Katarina Zdjelar, Netherlands, The Perfect Sound
Language IS one of the many facets of cultural assimilation. And the Serbia-born artist addresses the complex issue of language and identity in her single-channel video, The Perfect Sound, in which a speech therapist in Birmingham is seen helping an immigrant shed his accent. The man constantly chants monosyllables, which the young man mimics. Through the video, Zdjelar critiques how language, which is an indicator of a person’s social and geographical background, sometimes divides people and becomes a medium that homogenises.

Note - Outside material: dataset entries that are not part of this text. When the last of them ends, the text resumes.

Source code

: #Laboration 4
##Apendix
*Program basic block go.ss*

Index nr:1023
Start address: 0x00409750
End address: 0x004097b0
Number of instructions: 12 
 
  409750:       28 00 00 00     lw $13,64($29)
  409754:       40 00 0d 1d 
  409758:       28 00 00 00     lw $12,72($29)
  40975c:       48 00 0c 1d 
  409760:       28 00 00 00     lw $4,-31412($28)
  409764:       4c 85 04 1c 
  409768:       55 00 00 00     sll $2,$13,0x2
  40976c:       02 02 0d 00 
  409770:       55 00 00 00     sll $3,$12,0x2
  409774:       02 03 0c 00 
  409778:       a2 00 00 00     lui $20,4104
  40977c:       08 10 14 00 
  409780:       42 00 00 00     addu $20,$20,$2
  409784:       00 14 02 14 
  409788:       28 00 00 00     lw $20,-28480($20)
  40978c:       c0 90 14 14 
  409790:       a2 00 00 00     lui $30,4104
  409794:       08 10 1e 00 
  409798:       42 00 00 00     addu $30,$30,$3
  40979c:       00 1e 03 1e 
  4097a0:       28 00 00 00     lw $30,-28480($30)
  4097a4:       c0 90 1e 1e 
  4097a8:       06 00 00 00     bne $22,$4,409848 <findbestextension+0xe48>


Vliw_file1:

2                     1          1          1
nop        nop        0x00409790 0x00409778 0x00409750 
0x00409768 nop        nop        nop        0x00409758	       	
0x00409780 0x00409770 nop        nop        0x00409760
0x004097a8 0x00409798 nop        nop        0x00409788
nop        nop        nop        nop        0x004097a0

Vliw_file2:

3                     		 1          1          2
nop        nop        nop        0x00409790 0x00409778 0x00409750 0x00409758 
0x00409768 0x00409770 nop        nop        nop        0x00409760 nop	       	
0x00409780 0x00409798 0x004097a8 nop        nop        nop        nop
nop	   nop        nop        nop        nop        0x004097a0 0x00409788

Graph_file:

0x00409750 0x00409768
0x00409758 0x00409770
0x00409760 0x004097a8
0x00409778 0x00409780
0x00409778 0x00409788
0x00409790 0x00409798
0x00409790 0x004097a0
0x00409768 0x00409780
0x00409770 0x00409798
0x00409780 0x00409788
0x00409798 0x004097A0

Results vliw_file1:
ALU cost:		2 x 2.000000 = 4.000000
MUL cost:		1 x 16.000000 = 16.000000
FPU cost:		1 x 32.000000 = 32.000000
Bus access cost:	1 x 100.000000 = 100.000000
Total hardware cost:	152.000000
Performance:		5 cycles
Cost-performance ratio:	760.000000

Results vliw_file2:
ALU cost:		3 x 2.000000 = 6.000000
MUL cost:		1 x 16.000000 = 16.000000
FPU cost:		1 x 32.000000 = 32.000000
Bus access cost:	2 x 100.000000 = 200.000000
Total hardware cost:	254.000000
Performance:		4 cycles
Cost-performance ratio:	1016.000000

Anand, India, Map Makers And Map Breakers: Space-to-Time Along the Maps
“It is all about maps and borders. The invader crosses the border to enlarge the map, the revolutionary re-paints the map, the exile is forced to abandon all maps and the nomad has never known the map,” writes Malayalam littérateur P Sachidanandan, better known as Anand, in a book that accompanies his installation at the Kochi-Muziris Biennale. The sculptures, which are a part of this installation, were made in the 1970s and 1980s when he was posted in West Bengal. Anand used the soil left behind by earthworms to make their burrows and moulded them to create this series of works, being exhibited publicly for the first time. “I studied the earthworms in my courtyard and started doing these works. The earthworms were my teachers,” says Anand. He writes about his childhood in Kerala, his first big-city experience in Bombay, the repeated partitions of the subcontinent and the plight of refugees. “A refugee only knows where he is running from, not where he is running to,” says the author.
Raul Zurita, Chile, The Sea of Pain
Chilean poet Raul Zurita is known for his experiments — writing his poem La Vida Nueva (The New Life) across the New York City sky in 1982, and inscribing Ni pena ni miedo (No shame no fear) in the Desert of Atacama with a bulldozer in 1993. In Kochi, the Chilean National Prize winner is asking people to walk in the “Sea of Pain”, a room filled with shallow seawater where canvases on the walls pose questions. If in one, he asks, “Do you Listen? Don’t you/ In the sea of pain”, another reads, “Never, Never, Never/ In the sea of Pain”. Wading through the waters, the viewers reach the end: this is where Zurita has his dedication to five-year-old Syrian boy Galip Kurdi, who, along with his mother and brother Aylan Kurdi, drowned while trying to enter Europe. The 66-year-old poet-author says, “This is a poem about pain and love that refers to the Syrian immigrants and thousands of victims who were not photographed. There is more unseen than what is seen, because there is a lot that we do not want to see. These are troubled times.”